Podía sentarme en cualquier parte de la sinagoga, a pesar de estar allí solamente como invitado, pero escogí un amplio balcón que se encontraba vacío. Desde allí vería todo, como si estuviera fuera de ello.
Era mi primera visita a una sinagoga y no sabía qué esperar. Escogí una de las que pertenecen al judaísmo de reforma que es la denominación más grande de judíos estadounidenses. A medida que aprendí algunos detalles de esta denominación detecté también la influencia del pensamiento occidental en esta tradición, tal y como sucede con varias denominaciones protestantes que lograron su auge en Estados Unidos.
Los judíos de reforma son unos tipos liberales. Conceden libertad de pensamiento a sus miembros, de manera que aunque en la sinagoga existe la autoridad del rabino, en la mente de cada cual se determina cómo llevar las observaciones de la tradición en sus vidas y cómo entender el Torah --el equivalente de la instrucción o enseñanza que se encuentra en los libros del Génesis, Éxodo, Levítico, Números y Deuteronomio de la llamada “Ley de Moisés” o Pentauteco.
Estos judíos han ido más allá que los católicos y muchos protestantes en adaptar sus creencias a los tiempos, a pesar de partir ellos de una parte de las Escrituras que muchos de sus primos cristianos considerarían anticuada. Vienen del tiempo de aquel Dios vengativo del desierto.
El movimiento de reforma, por ejemplo, admite la igualdad de los sexos en vez de reservar el rabinado para los hombres. Estos judíos aceptan las costumbres de la vida moderna, desde el vestido hasta la tecnología. También tienen un compromiso social.
De hecho, este templo donde me encuentro denunció la cacería anticomunista que se dio en Estados Unidos en los cuarenta y los cincuenta. Este templo criticó el racismo durante la lucha por derechos civiles de los afroamericanos. Martin Luther King Jr. habló entonces desde su púlpito. Y, ahora, en esta época de antiterrorismo, la sinagoga mantiene relaciones abiertas con una mezquita y su imam.
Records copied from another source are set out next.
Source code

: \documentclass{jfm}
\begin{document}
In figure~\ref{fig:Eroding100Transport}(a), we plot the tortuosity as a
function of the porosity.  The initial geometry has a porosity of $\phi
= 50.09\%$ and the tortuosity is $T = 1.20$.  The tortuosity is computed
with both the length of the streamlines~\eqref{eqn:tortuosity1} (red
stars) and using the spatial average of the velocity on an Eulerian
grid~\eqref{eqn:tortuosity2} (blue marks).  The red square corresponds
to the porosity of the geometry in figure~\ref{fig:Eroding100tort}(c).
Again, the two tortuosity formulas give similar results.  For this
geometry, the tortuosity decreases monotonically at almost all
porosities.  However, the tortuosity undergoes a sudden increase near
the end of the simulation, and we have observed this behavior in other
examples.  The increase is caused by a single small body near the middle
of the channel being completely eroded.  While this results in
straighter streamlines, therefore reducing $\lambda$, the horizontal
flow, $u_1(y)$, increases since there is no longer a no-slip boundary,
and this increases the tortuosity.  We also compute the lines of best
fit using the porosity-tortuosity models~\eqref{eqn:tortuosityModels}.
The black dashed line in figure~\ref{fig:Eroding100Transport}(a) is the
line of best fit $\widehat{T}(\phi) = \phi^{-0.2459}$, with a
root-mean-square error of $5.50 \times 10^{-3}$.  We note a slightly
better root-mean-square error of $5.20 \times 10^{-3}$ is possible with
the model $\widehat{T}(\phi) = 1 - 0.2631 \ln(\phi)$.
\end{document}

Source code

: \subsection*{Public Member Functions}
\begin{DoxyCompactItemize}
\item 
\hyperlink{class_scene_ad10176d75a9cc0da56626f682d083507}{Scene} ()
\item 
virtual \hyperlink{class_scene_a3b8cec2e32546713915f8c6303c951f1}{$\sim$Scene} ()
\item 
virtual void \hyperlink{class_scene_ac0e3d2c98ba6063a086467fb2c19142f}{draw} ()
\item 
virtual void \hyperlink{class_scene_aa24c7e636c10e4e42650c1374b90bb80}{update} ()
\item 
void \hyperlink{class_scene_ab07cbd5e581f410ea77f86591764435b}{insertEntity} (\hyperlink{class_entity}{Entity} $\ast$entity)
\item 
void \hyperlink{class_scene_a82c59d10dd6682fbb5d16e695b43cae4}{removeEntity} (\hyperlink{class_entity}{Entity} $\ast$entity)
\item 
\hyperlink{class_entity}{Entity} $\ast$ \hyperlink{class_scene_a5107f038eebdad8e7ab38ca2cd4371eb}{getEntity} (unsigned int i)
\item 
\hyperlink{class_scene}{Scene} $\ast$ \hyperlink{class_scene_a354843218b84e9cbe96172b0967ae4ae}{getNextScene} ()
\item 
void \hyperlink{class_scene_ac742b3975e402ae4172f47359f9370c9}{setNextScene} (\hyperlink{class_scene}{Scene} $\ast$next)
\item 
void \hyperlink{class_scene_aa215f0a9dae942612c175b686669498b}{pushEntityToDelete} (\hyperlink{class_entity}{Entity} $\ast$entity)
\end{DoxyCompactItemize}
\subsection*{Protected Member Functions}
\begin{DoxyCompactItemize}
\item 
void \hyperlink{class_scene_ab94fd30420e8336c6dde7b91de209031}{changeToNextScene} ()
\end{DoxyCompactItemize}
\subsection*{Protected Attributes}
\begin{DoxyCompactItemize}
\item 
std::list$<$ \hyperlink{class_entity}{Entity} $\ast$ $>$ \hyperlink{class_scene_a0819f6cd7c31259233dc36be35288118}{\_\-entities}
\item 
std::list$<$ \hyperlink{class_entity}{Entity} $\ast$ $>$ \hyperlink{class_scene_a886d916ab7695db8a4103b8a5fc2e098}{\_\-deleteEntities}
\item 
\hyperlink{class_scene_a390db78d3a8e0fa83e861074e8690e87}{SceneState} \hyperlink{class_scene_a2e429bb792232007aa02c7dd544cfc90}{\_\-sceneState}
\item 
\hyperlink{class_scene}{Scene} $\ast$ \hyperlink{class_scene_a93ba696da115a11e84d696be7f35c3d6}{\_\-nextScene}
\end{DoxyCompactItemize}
Pero hay algo en lo que estos judíos no ceden, y son ciertos principios de fe. Para ellos, hay un sólo Dios, y es el mismo Dios que guió a sus antepasados fuera de Egipto. Es decir, un Dios que llamó a los judíos su “pueblo escogido”. Y los creyentes de este templo, al igual que los judíos de otras denominaciones, esperan todavía al Mesías. En ese sentido, la diferencia entre los de reforma y los más ortodoxos radica en que los primeros no esperan necesariamente a un Escogido de carne y hueso, sino un principio renovador que puede expresarse a través del mismo pueblo de Israel.
En fin, este templo no es un lugar que repele a una persona de pensamiento postmoderno, por llamarle de alguna manera. Incluso su pronunciación de fe admite otras posibilidades de culto: “Afirmamos la realidad y unicidad de Dios, aunque diferamos en nuestro entendimiento de la presencia Divina¨.
Pero a pesar de su amplitud de ideas, hay un asunto de dogma que continúa en el trasfondo: la distinción entre “judíos” y “gentiles”. Decir “gentil” es decir “no-judío”. Es decir, continúa una forma de entendimiento que efectivamente clasifica a la humanidad entre “nosotros” y “ellos”.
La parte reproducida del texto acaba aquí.